* [Instructions to follow]: Among the records below, count the lines where "operation" occurs, and report that total alone.

* [Supplied material]:
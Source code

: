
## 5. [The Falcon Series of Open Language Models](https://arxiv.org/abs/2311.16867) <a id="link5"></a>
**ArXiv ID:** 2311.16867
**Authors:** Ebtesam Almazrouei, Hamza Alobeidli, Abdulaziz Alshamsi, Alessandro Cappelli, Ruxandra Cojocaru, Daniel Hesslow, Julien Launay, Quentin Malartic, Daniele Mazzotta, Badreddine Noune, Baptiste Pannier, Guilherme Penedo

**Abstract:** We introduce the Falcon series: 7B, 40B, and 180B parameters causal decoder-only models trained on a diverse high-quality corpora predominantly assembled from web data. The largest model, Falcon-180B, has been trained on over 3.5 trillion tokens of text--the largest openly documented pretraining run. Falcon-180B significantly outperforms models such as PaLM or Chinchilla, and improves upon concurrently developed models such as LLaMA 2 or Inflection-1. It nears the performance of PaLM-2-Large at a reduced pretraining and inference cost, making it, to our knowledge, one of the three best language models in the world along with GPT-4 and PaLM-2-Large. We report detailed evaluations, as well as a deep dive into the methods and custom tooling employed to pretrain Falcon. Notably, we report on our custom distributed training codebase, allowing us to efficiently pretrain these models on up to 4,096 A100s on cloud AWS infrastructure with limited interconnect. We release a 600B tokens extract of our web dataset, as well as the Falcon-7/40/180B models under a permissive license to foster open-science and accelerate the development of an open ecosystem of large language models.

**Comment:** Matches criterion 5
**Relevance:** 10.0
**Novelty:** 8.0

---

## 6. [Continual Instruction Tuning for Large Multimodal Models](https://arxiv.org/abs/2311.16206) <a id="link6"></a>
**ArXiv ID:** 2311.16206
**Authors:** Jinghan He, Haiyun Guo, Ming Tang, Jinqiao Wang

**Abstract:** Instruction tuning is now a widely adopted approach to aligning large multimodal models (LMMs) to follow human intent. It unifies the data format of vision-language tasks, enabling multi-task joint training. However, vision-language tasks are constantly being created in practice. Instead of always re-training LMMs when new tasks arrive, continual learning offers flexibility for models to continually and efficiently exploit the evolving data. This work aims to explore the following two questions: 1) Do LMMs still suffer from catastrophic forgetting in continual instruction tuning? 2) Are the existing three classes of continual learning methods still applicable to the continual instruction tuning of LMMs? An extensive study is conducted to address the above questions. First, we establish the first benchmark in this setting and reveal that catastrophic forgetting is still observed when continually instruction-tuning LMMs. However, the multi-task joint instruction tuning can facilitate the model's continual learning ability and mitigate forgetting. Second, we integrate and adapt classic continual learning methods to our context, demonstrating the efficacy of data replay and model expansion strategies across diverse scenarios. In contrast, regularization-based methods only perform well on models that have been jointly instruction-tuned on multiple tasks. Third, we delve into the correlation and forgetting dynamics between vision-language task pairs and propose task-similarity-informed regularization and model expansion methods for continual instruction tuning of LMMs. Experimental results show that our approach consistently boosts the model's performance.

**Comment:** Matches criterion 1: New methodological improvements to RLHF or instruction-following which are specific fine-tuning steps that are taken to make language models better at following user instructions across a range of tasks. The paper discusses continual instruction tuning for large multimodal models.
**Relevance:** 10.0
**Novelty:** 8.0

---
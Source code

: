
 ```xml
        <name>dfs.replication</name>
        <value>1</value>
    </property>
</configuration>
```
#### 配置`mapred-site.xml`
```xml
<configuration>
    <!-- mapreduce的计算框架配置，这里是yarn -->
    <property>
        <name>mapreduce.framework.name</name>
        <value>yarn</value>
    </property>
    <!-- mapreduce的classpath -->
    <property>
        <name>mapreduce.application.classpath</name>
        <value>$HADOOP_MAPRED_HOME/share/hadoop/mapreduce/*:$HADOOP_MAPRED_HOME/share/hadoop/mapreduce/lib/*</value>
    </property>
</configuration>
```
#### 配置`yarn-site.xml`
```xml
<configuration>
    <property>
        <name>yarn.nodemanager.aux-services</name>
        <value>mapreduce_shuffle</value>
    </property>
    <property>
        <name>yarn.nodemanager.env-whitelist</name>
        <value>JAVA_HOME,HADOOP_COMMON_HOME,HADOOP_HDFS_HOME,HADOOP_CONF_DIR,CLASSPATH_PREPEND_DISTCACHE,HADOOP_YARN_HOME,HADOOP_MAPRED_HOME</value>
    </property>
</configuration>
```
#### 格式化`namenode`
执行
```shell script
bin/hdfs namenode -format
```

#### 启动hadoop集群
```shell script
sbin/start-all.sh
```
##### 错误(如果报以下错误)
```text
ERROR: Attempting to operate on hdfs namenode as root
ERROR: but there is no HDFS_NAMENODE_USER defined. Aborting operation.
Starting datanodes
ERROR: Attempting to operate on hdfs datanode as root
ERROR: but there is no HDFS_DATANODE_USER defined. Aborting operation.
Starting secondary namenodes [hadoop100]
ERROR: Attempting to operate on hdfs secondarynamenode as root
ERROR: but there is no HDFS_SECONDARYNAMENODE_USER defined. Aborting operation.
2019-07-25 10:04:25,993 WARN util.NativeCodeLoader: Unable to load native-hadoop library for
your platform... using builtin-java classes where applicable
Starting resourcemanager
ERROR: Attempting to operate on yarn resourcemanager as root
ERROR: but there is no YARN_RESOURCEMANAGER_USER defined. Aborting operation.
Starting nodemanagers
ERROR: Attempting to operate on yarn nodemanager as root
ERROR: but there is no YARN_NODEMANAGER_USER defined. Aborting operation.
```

* [Reply to the task]: 5